• AVAILABLE RECORDS:
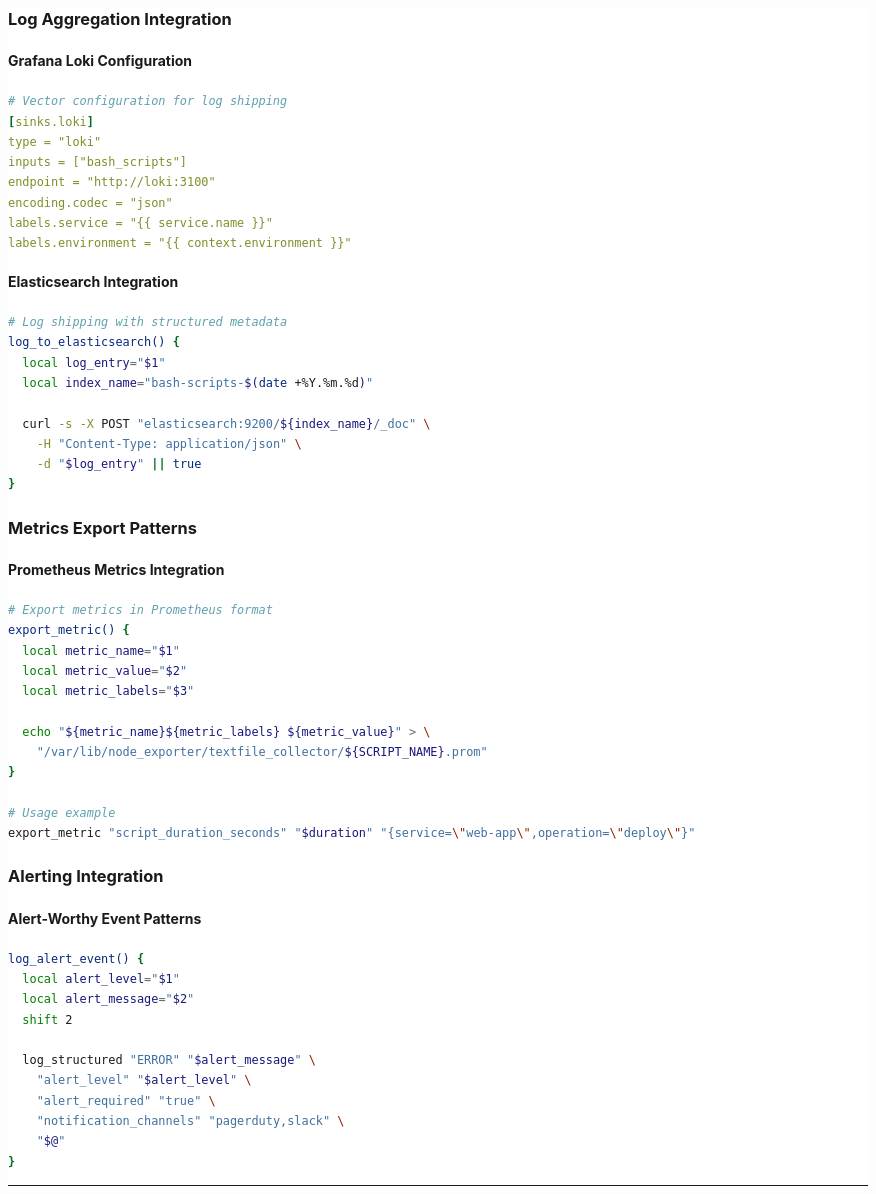 ### Log Aggregation Integration

#### Grafana Loki Configuration

```yaml
# Vector configuration for log shipping
[sinks.loki]
type = "loki"
inputs = ["bash_scripts"]
endpoint = "http://loki:3100"
encoding.codec = "json"
labels.service = "{{ service.name }}"
labels.environment = "{{ context.environment }}"
```

#### Elasticsearch Integration

```bash
# Log shipping with structured metadata
log_to_elasticsearch() {
  local log_entry="$1"
  local index_name="bash-scripts-$(date +%Y.%m.%d)"
  
  curl -s -X POST "elasticsearch:9200/${index_name}/_doc" \
    -H "Content-Type: application/json" \
    -d "$log_entry" || true
}
```

### Metrics Export Patterns

#### Prometheus Metrics Integration

```bash
# Export metrics in Prometheus format
export_metric() {
  local metric_name="$1"
  local metric_value="$2"
  local metric_labels="$3"
  
  echo "${metric_name}${metric_labels} ${metric_value}" > \
    "/var/lib/node_exporter/textfile_collector/${SCRIPT_NAME}.prom"
}

# Usage example
export_metric "script_duration_seconds" "$duration" "{service=\"web-app\",operation=\"deploy\"}"
```

### Alerting Integration

#### Alert-Worthy Event Patterns

```bash
log_alert_event() {
  local alert_level="$1"
  local alert_message="$2"
  shift 2
  
  log_structured "ERROR" "$alert_message" \
    "alert_level" "$alert_level" \
    "alert_required" "true" \
    "notification_channels" "pagerduty,slack" \
    "$@"
}
```

---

• EXERCISE DETAILS: Without the pictures, return the entries exactly as they appear.

• THE ANSWER:
 ### Log Aggregation Integration

#### Grafana Loki Configuration

```yaml
# Vector configuration for log shipping
[sinks.loki]
type = "loki"
inputs = ["bash_scripts"]
endpoint = "http://loki:3100"
encoding.codec = "json"
labels.service = "{{ service.name }}"
labels.environment = "{{ context.environment }}"
```

#### Elasticsearch Integration

```bash
# Log shipping with structured metadata
log_to_elasticsearch() {
  local log_entry="$1"
  local index_name="bash-scripts-$(date +%Y.%m.%d)"
  
  curl -s -X POST "elasticsearch:9200/${index_name}/_doc" \
    -H "Content-Type: application/json" \
    -d "$log_entry" || true
}
```

### Metrics Export Patterns

#### Prometheus Metrics Integration

```bash
# Export metrics in Prometheus format
export_metric() {
  local metric_name="$1"
  local metric_value="$2"
  local metric_labels="$3"
  
  echo "${metric_name}${metric_labels} ${metric_value}" > \
    "/var/lib/node_exporter/textfile_collector/${SCRIPT_NAME}.prom"
}

# Usage example
export_metric "script_duration_seconds" "$duration" "{service=\"web-app\",operation=\"deploy\"}"
```

### Alerting Integration

#### Alert-Worthy Event Patterns

```bash
log_alert_event() {
  local alert_level="$1"
  local alert_message="$2"
  shift 2
  
  log_structured "ERROR" "$alert_message" \
    "alert_level" "$alert_level" \
    "alert_required" "true" \
    "notification_channels" "pagerduty,slack" \
    "$@"
}
```

---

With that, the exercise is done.